By the way, a 15 minute overload in the Cherokee probably falls outside the definition of a "Nuisance Trip". And if you'd opened the breaker on the input to the regulator you probably would have been able to reset the Over Voltage Protection circuit in the regulator and get the alternator back on line. Just a guess that when the output breaker opened the output voltage spiked and the OVP latched. Have to remove all the power to it to get it to reset. But you probably knew that.
You're right I did miss the pusher configuration part. You da man!
Bill
Sent from my iPad
On Jul 29, 2013, at 8:42 PM, "Robert L. Nuckolls, III" <nuckolls.bob(at)aeroelectric.com (nuckolls.bob(at)aeroelectric.com)> wrote:
[quote] Excellent point. But with that configuration, it doesn't make sense to put the starter contactor on the firewall because I'll still need to run the alternator wire all the way up to the front anyway. I was planning on an ANL50 for protection.
Why? Did I miss something in the deliberations?
I'd put the starter contactor as close to where the other loads are as possible. If you have the battery in the back for W&B considerations you're going to have to run a heavy gauge cable to the starter in the front. Put the contactor on the firewall then everything gets to take advantage of this big heavy wire when you're not cranking.

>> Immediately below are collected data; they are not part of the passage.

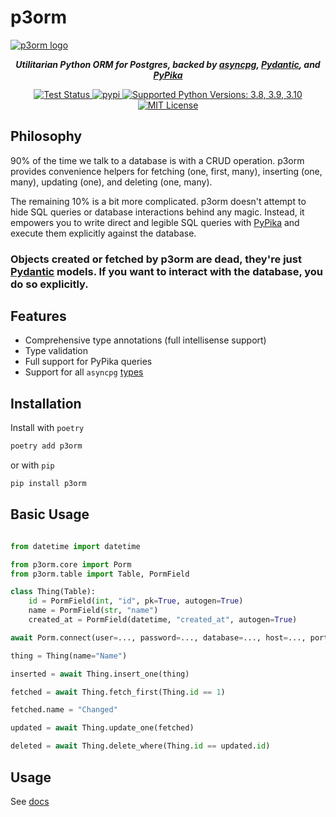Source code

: # p3orm

<a href="https://rafalstapinski.github.io/p3orm">
  <img src="https://rafalstapinski.github.io/p3orm/img/logo.svg" alt="p3orm logo" />
</a>

<p align="center">
  <strong>
    <em>
      Utilitarian Python ORM for Postgres, backed by <a href="https://github.com/MagicStack/asyncpg">asyncpg</a>, <a href="https://github.com/samuelcolvin/pydantic">Pydantic</a>, and <a href="https://github.com/kayak/pypika">PyPika</a>
    </em>
  </strong>
</p>

<p align="center">
  <a href="https://github.com/rafalstapinski/porm/actions/workflows/test.yml" target="_blank">
    <img src="https://github.com/rafalstapinski/porm/actions/workflows/test.yml/badge.svg" alt="Test Status" />
  </a>
  <a href="https://pypi.org/project/p3orm" target="_blank">
    <img src="https://img.shields.io/pypi/v/p3orm?color=%2334D058" alt="pypi" />
  </a>
  <a href="https://pypi.org/project/p3orm" target="_blank">
    <img src="https://img.shields.io/pypi/pyversions/p3orm?color=%23334D058" alt="Supported Python Versions: 3.8, 3.9, 3.10" />
  </a>
  <a href="https://github.com/rafalstapinski/p3orm/blob/master/LICENSE" target="_blank">
    <img src="https://img.shields.io/pypi/l/p3orm?color=%23334D058" alt="MIT License" />
  </a>
</p>

<h2>Philosophy</h2>

90% of the time we talk to a database is with a CRUD operation. p3orm provides convenience helpers for fetching (one, first, many), inserting (one, many), updating (one), and deleting (one, many).

The remaining 10% is a bit more complicated. p3orm doesn't attempt to hide SQL queries or database interactions behind any magic. Instead, it empowers you to write direct and legible SQL queries with [PyPika](https://github.com/kayak/pypika) and execute them explicitly against the database.


### Objects created or fetched by p3orm are dead, they're just [Pydantic](https://github.com/samuelcolvin/pydantic) models. If you want to interact with the database, you do so explicitly.

<h2>Features</h2>

- Comprehensive type annotations (full intellisense support)
- Type validation
- Full support for PyPika queries
- Support for all `asyncpg` [types](https://magicstack.github.io/asyncpg/current/usage.html#type-conversion)

<h2>Installation</h2>

Install with `poetry`
```sh
poetry add p3orm
```

or with `pip`

```sh
pip install p3orm
```

<h2>Basic Usage</h2>

```python

from datetime import datetime

from p3orm.core import Porm
from p3orm.table import Table, PormField

class Thing(Table):
    id = PormField(int, "id", pk=True, autogen=True)
    name = PormField(str, "name")
    created_at = PormField(datetime, "created_at", autogen=True)

await Porm.connect(user=..., password=..., database=..., host=..., port=...)

thing = Thing(name="Name")

inserted = await Thing.insert_one(thing)

fetched = await Thing.fetch_first(Thing.id == 1)

fetched.name = "Changed"

updated = await Thing.update_one(fetched)

deleted = await Thing.delete_where(Thing.id == updated.id)
```

<h2>Usage</h2>

See <a href="https://rafalstapinski.github.io/p3orm">docs</a>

Okay, refresh my memory. I thought we were talking
about a canard pusher with battery in nose.
I realize that you aren't required to build to Part 23 standards but some of them do make sense. Part 23 requires that circuit protection devices for loads critical to safety of flight be resettable or replaceable by the flight crew while in flight. What stuff are you powering with the alternator you'd like to have if you're flying VFR on top at night over Nevada somewhere? How would you fly and replace an NL50 fuse? Where would you put it so it would be handy? Carrying a spare NL50? That's required too (in Part 23).
Actually it is not. The relevant paragraph is here:
Sec. 23.1357 Circuit protective devices.
(a) Protective devices, such as fuses or circuit breakers, must be installed in all electrical circuits other than--
(1) Main circuits of starter motors used during starting only; and (2) Circuits in which no hazard is presented by their omission.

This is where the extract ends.